The farming industry has developed a strange relationship with ecology over the past years. These two have been maligned by claims that they greedily suck up water from the people and nature, pollute the countryside with pesticides, shoot native species, and while at the same time producing food many of us subsist on.
A new approach to farming is necessary for the purposes of safeguarding human health as well as to avoid increasing water and air pollution, biodiversity loss and high greenhouse gas emissions, as concluded by a group of 20 leading nutrition, health, agronomists and social scientists.
Rather than the uniform crop monocultures which are now dominating farming worldwide, or giant feedlots for rearing animals, the solution is re-orienting agriculture around ecological practices and diversifying it. The benefits of switching to a more ecologically oriented farming system would be evident in animal and human health, with improvements in water and soil quality ecosystem services that our annual cropping systems could potentially provide food and fuel, pest control, clean water, climate stabilization through Greenhouse gas mitigation, and soil fertility.
There are five major ecological solutions for the farming industry. The solutions are provided to differing degrees in various systems and interacting in sometimes unexpected ways. In many respects, however, their delivery comes in bundles which can be highly complementary. Also before reading this article you if you interested in such career you can read this natural resources essay to have some more information on topic.
1. Provision of pest protection through biocontrol services
At the landscape scale, biodiversity affects agriculture’s capacity to deliver ecosystem services, especially the ones related to water quality and biocontrol. For instance, ladybird beetles are important predators of aphids.

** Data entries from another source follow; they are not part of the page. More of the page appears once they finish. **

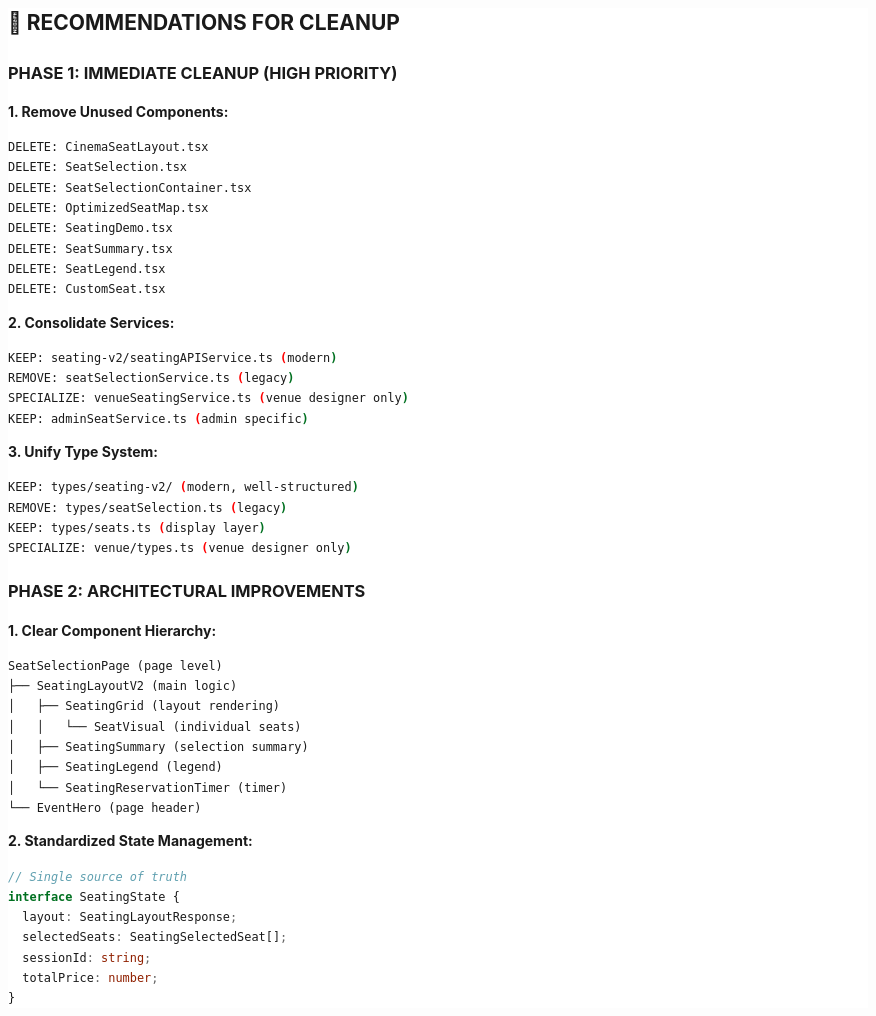 
## 🎯 **RECOMMENDATIONS FOR CLEANUP**

### **PHASE 1: IMMEDIATE CLEANUP (HIGH PRIORITY)**

**1. Remove Unused Components:**
```bash
DELETE: CinemaSeatLayout.tsx
DELETE: SeatSelection.tsx
DELETE: SeatSelectionContainer.tsx  
DELETE: OptimizedSeatMap.tsx
DELETE: SeatingDemo.tsx
DELETE: SeatSummary.tsx
DELETE: SeatLegend.tsx
DELETE: CustomSeat.tsx
```

**2. Consolidate Services:**
```bash
KEEP: seating-v2/seatingAPIService.ts (modern)
REMOVE: seatSelectionService.ts (legacy)
SPECIALIZE: venueSeatingService.ts (venue designer only)
KEEP: adminSeatService.ts (admin specific)
```

**3. Unify Type System:**
```bash
KEEP: types/seating-v2/ (modern, well-structured)
REMOVE: types/seatSelection.ts (legacy)
KEEP: types/seats.ts (display layer)
SPECIALIZE: venue/types.ts (venue designer only)
```

### **PHASE 2: ARCHITECTURAL IMPROVEMENTS**

**1. Clear Component Hierarchy:**
```
SeatSelectionPage (page level)
├── SeatingLayoutV2 (main logic)
│   ├── SeatingGrid (layout rendering)
│   │   └── SeatVisual (individual seats)
│   ├── SeatingSummary (selection summary)
│   ├── SeatingLegend (legend)
│   └── SeatingReservationTimer (timer)
└── EventHero (page header)
```

**2. Standardized State Management:**
```typescript
// Single source of truth
interface SeatingState {
  layout: SeatingLayoutResponse;
  selectedSeats: SeatingSelectedSeat[];
  sessionId: string;
  totalPrice: number;
}
```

In KBS LTER soybeans, these beetles are responsible for most control of soybean aphid, making it possible to keep aphid populations below economic thresholds.
Since various coccinellid species use various habitats at different times to forage or for other purposes like over-wintering, within a landscape, diversity of habitats becomes a key predictor of biocontrol efficacy.
2. Providing clean water
The quality of water that drains from agricultural watersheds becomes a longstanding environmental problem. Sediment, nitrate and phosphorus are important pollutants leaving cropland and leading to compromised groundwater, marine ecosystems and surface freshwaters worldwide.
Phosphorus and sediment loadings can be reduced substantially using management practices which are appropriate. No other conservation tillage methods can substantially reduce the runoff and often eliminate erosion which also carries phosphorus to surface waters, as riparian plantings along cropland waterways can.
Nitrate mitigation is more problematic, being so mobile in soil, it is carried to groundwater reservoirs, residing for days before emerging in surface waters and then carried downstream and eventually to coastal marine systems.
3. Providing food, fuel, and fiber
To an ever-increasing extent, we are dependent on high yields from intensively managed, simplified row-crop ecosystems for the provisioning. The results from long-term experiments suggest that more-complex rotations with the use of fewer inputs provide greater or similar yields than those of conventional rotations. The results, therefore, suggest that simpler major grains rotations can be managed to provide other ecosystem services, as well.
4. Providing greenhouse gas mitigation
The farming industry is directly responsible for approximately 10–14% of the total annual global anthropogenic greenhouse gas emissions. It is largely the result of N2O which is emitted from manure and soil and ruminant animals which emit methane and burned crop residues.
Mitigating some portion of the footprint will therefore significantly contribute to climate stabilization, as might cellulosic biofuels production if used to offset fossil fuel use.
5. Providing soil fertility, the basis for sustained crop production
As a supporting solution underpinning the provision of other services, soil fertility is a deliverable service and under management control. In its absence, fertility must be enhanced with external inputs of greater quantities, such as fertilizers, and the system will be less able to withstand extreme events like drought.
Feeding the world sustainably requires protecting the ecological resources which are essential for the production of food now and in days to come. As opposed to producing more food under ecologically destructive and unequal conditions, the solution to hunger hinges on creating a more democratic, sustainable, and fair food ecosystem for all.